About this exercise: The records below must be copied out completely and exactly.

(Plain-text document sources)
+++++

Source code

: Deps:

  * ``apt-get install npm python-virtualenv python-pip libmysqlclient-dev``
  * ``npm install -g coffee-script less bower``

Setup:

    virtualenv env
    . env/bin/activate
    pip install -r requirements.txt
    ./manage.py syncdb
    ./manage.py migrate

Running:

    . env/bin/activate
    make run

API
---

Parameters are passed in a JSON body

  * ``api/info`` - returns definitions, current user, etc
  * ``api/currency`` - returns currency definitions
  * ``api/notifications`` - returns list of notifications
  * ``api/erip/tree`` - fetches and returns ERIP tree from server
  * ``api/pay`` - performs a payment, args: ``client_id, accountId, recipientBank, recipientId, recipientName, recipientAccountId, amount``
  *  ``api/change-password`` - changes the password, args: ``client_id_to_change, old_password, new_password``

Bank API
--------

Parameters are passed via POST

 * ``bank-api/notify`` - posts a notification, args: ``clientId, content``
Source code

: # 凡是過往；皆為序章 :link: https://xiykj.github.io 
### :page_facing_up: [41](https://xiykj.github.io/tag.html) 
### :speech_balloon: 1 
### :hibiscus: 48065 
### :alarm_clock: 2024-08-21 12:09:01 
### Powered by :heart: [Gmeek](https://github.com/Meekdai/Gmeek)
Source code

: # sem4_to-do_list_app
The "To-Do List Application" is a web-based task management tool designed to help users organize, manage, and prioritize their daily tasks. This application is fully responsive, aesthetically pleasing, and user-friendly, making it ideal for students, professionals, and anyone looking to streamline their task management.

+++++

Written solution:
Source code

: Deps:

  * ``apt-get install npm python-virtualenv python-pip libmysqlclient-dev``
  * ``npm install -g coffee-script less bower``

Setup:

    virtualenv env
    . env/bin/activate
    pip install -r requirements.txt
    ./manage.py syncdb
    ./manage.py migrate

Running:

    . env/bin/activate
    make run

API
---

Parameters are passed in a JSON body

  * ``api/info`` - returns definitions, current user, etc
  * ``api/currency`` - returns currency definitions
  * ``api/notifications`` - returns list of notifications
  * ``api/erip/tree`` - fetches and returns ERIP tree from server
  * ``api/pay`` - performs a payment, args: ``client_id, accountId, recipientBank, recipientId, recipientName, recipientAccountId, amount``
  *  ``api/change-password`` - changes the password, args: ``client_id_to_change, old_password, new_password``

Bank API
--------

Parameters are passed via POST

 * ``bank-api/notify`` - posts a notification, args: ``clientId, content``
Source code

: # 凡是過往；皆為序章 :link: https://xiykj.github.io 
### :page_facing_up: [41](https://xiykj.github.io/tag.html) 
### :speech_balloon: 1 
### :hibiscus: 48065 
### :alarm_clock: 2024-08-21 12:09:01 
### Powered by :heart: [Gmeek](https://github.com/Meekdai/Gmeek)
Source code

: # sem4_to-do_list_app
The "To-Do List Application" is a web-based task management tool designed to help users organize, manage, and prioritize their daily tasks. This application is fully responsive, aesthetically pleasing, and user-friendly, making it ideal for students, professionals, and anyone looking to streamline their task management.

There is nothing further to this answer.